Li Zhaoning, Ren Jiangtao
School of Data and Computer Science, Guangdong Province Key Lab of Computational Science, Sun Yat-Sen University, Guangzhou, Guangdong 510006, PR China.
J Biomed Inform. 2020 Aug;108:103492. doi: 10.1016/j.jbi.2020.103492. Epub 2020 Jul 6.
Chest imaging reports describe the results of chest radiography procedures. Automatic extraction of abnormal imaging signs from chest imaging reports has a pivotal role in clinical research and a wide range of downstream medical tasks. However, there are few studies on information extraction from Chinese chest imaging reports. In this paper, we formulate chest abnormal imaging sign extraction as a sequence tagging and matching problem. On this basis, we propose a transferred abnormal imaging signs extractor with pretrained ERNIE as the backbone, named EASON (fine-tuning ERNIE with CRF for Abnormal Signs ExtractiON), which can address the problem of data insufficiency. In addition, to assign the attributes (the body part and degree) to corresponding abnormal imaging signs from the results of the sequence tagging model, we design a simple but effective tag2relation algorithm based on the nature of chest imaging report text.
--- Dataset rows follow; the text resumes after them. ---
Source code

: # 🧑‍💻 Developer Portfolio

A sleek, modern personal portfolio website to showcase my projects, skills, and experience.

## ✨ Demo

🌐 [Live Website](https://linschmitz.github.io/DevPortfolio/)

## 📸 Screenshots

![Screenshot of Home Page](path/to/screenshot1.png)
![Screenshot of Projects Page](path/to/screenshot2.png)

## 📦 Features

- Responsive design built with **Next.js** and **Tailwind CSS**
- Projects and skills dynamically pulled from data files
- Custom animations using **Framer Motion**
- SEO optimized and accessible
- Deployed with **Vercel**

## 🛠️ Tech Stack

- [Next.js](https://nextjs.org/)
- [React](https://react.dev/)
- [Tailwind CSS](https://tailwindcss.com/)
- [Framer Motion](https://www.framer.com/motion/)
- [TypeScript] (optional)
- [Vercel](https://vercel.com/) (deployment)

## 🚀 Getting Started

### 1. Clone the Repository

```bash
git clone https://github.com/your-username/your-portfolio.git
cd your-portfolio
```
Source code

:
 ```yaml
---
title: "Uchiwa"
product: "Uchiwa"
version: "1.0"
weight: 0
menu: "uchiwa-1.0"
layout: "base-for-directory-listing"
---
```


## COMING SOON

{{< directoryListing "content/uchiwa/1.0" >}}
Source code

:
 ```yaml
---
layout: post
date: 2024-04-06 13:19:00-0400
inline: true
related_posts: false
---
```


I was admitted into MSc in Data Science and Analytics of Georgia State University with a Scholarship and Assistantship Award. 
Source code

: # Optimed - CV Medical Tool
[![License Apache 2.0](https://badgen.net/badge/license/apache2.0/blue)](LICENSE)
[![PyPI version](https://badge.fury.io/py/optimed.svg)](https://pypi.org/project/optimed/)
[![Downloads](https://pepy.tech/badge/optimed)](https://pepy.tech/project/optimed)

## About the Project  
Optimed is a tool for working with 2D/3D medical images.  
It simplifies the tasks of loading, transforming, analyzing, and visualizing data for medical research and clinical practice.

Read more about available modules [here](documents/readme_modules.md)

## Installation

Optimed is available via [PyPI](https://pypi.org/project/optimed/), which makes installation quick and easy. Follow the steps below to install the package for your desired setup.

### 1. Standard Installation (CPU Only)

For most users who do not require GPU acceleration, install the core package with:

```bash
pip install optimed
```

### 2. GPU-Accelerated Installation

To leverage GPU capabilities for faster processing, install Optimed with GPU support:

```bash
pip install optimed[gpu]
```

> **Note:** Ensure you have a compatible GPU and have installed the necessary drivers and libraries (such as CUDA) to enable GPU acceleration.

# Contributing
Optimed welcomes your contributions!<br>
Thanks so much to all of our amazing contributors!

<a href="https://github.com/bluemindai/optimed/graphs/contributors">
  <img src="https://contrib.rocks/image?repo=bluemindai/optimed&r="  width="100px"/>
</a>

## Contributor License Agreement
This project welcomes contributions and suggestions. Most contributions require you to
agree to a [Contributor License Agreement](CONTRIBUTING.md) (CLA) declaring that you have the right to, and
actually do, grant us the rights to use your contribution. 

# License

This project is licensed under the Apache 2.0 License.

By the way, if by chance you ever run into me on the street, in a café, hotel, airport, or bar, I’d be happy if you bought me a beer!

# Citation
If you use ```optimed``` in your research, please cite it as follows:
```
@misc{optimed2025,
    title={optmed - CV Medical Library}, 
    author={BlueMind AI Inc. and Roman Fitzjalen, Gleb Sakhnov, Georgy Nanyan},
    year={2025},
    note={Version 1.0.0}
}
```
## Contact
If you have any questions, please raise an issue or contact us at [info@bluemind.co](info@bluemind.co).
We evaluate our method on the corpus provided by a medical big data company, and the experimental results demonstrate that our method achieves significant and consistent improvement compared to other baselines.
胸部影像报告描述了胸部X光检查程序的结果。从胸部影像报告中自动提取异常影像特征在临床研究和广泛的下游医学任务中具有关键作用。然而,针对中文胸部影像报告的信息提取研究较少。在本文中,我们将胸部异常影像特征提取表述为一个序列标注和匹配问题。在此基础上,我们提出了一种以预训练的ERNIE为骨干的迁移式异常影像特征提取器,名为EASON(使用CRF微调ERNIE进行异常特征提取),它可以解决数据不足的问题。此外,为了从序列标注模型的结果中为相应的异常影像特征赋予属性(身体部位和程度),我们基于胸部影像报告文本的性质设计了一种简单而有效的tag2relation算法。我们在一家医学大数据公司提供的语料库上评估了我们的方法,实验结果表明,与其他基线方法相比,我们的方法取得了显著且一致的改进。